§ **What is expected**
Every line in the data below that holds "your" should be found and copied.

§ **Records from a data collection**
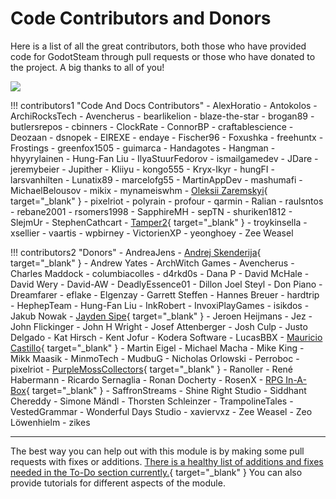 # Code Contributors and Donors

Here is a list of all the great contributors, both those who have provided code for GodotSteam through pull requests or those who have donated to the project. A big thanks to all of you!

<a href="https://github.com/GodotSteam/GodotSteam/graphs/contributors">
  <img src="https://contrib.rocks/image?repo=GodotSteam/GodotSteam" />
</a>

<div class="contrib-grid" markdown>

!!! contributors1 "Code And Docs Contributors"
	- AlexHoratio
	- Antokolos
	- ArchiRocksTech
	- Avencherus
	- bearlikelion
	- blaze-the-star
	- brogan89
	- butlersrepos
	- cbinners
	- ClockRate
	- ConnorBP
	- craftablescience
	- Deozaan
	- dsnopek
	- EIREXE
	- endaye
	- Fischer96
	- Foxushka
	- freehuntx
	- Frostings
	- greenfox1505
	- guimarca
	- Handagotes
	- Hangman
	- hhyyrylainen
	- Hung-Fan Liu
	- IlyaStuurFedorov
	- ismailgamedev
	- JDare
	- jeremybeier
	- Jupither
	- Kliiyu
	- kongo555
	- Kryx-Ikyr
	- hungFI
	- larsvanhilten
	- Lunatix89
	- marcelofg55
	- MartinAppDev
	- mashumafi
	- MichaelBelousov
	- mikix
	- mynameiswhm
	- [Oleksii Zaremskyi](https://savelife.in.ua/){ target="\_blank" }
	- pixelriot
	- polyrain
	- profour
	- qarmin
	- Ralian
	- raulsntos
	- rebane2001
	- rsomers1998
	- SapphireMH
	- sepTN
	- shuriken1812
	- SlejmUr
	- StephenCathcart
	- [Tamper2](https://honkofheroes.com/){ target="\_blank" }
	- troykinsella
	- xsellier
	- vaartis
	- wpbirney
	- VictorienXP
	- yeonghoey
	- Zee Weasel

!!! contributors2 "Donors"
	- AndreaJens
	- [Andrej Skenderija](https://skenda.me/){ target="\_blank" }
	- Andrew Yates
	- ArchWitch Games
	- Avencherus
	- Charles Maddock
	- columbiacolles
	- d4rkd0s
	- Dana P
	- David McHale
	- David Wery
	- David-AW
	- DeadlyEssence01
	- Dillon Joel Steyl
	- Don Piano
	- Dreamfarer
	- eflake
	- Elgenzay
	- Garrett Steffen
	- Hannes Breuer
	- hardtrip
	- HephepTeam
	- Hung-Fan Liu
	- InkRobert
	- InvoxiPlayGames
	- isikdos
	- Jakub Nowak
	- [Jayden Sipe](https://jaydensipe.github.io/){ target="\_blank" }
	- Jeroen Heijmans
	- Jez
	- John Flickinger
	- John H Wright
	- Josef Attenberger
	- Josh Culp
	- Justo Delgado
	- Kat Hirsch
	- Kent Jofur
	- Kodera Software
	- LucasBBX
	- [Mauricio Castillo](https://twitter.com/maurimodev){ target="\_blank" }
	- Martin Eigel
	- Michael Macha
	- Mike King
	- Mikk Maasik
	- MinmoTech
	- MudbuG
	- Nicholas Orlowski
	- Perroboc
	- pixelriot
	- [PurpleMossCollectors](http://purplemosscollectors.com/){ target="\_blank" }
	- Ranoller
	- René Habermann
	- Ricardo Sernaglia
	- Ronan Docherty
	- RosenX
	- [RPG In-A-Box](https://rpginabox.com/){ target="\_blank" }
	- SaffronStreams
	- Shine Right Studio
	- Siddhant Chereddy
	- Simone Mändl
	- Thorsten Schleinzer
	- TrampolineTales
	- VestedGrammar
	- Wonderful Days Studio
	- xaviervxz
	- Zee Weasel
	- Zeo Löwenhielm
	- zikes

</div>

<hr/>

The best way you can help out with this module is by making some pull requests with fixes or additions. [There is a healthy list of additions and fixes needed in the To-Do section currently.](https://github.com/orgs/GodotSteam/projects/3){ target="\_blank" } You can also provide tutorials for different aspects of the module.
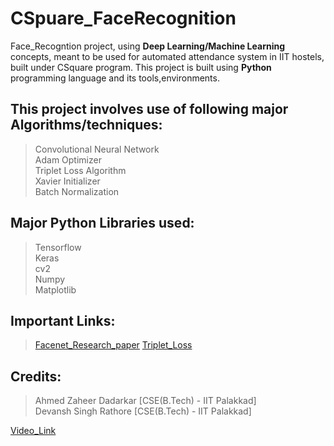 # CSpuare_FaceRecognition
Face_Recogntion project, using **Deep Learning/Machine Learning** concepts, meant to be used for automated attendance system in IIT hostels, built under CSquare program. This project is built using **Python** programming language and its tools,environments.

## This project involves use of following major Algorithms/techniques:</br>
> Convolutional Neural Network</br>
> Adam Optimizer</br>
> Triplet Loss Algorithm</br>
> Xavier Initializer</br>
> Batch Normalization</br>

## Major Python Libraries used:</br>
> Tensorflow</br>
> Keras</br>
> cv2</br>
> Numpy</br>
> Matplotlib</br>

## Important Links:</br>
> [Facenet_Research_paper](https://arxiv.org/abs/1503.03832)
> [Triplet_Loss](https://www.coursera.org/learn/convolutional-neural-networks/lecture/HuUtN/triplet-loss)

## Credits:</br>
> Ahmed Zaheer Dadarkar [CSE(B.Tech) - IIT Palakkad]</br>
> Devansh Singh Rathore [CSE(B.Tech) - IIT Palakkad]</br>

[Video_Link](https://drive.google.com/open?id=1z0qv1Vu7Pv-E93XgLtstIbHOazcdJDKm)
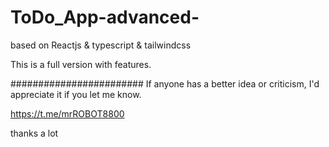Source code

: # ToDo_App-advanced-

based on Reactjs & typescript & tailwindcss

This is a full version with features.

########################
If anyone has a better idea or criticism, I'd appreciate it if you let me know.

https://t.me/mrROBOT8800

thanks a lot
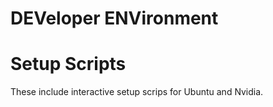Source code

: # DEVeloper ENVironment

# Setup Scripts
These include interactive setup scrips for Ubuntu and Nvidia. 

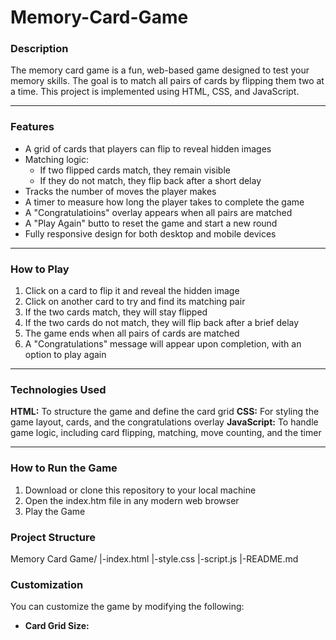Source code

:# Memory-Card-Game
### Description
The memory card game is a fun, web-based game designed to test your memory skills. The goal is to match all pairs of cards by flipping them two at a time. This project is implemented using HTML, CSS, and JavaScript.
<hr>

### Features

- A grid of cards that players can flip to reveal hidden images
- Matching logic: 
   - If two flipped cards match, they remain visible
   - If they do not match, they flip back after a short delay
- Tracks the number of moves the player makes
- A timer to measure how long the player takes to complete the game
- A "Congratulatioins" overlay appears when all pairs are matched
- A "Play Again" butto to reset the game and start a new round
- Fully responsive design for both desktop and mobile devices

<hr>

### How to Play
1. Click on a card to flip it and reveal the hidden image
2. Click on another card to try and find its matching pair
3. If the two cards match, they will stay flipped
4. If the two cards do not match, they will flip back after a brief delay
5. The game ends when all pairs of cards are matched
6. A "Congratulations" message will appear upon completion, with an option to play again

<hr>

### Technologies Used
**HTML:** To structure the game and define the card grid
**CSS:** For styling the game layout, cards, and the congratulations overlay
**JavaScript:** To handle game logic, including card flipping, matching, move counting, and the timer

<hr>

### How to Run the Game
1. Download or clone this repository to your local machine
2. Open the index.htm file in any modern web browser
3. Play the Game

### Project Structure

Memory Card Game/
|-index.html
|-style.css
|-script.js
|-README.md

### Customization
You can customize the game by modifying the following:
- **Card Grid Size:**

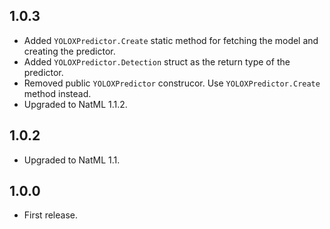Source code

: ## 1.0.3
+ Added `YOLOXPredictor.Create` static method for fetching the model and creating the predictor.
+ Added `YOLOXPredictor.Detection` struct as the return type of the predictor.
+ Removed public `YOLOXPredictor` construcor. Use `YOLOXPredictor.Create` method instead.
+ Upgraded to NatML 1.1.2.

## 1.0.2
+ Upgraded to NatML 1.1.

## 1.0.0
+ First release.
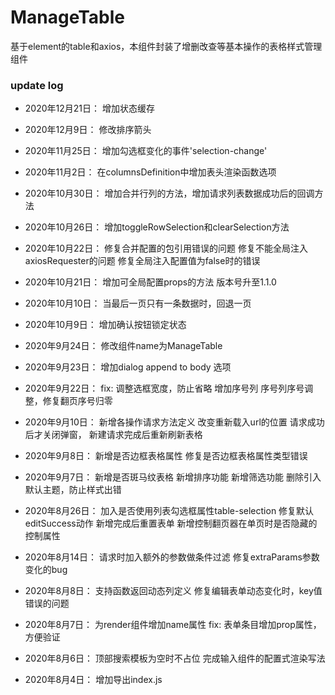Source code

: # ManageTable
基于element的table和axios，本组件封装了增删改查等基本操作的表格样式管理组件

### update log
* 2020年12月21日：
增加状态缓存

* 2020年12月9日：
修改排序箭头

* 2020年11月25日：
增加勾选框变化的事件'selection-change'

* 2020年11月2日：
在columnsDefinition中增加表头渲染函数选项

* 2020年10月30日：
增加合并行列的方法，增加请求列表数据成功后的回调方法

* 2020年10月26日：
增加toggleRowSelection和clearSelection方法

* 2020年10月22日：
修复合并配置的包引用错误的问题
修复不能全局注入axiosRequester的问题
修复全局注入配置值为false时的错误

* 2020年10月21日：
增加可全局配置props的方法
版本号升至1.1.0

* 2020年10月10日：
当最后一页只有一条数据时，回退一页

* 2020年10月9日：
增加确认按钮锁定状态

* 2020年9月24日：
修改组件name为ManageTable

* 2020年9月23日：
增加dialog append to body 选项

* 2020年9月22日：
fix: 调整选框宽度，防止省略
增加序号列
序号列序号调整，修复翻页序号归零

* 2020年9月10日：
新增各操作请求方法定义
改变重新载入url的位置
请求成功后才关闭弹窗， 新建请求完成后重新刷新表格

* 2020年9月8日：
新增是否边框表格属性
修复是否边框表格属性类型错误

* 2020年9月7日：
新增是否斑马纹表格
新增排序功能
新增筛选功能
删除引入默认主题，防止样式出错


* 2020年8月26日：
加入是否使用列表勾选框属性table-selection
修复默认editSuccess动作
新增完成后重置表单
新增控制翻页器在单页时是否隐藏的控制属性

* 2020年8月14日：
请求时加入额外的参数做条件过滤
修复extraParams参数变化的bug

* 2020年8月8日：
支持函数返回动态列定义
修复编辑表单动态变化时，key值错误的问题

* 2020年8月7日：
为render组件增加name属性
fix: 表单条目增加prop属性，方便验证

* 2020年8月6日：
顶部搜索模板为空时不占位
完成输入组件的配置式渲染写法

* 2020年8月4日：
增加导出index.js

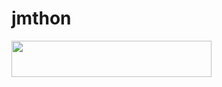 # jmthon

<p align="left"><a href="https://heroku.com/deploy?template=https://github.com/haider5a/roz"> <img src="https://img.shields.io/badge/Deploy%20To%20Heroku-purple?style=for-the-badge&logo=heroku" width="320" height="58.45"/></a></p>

§ **Task response**
The memory card game is a fun, web-based game designed to test your memory skills. The goal is to match all pairs of cards by flipping them two at a time. This project is implemented using HTML, CSS, and JavaScript.
1. Download or clone this repository to your local machine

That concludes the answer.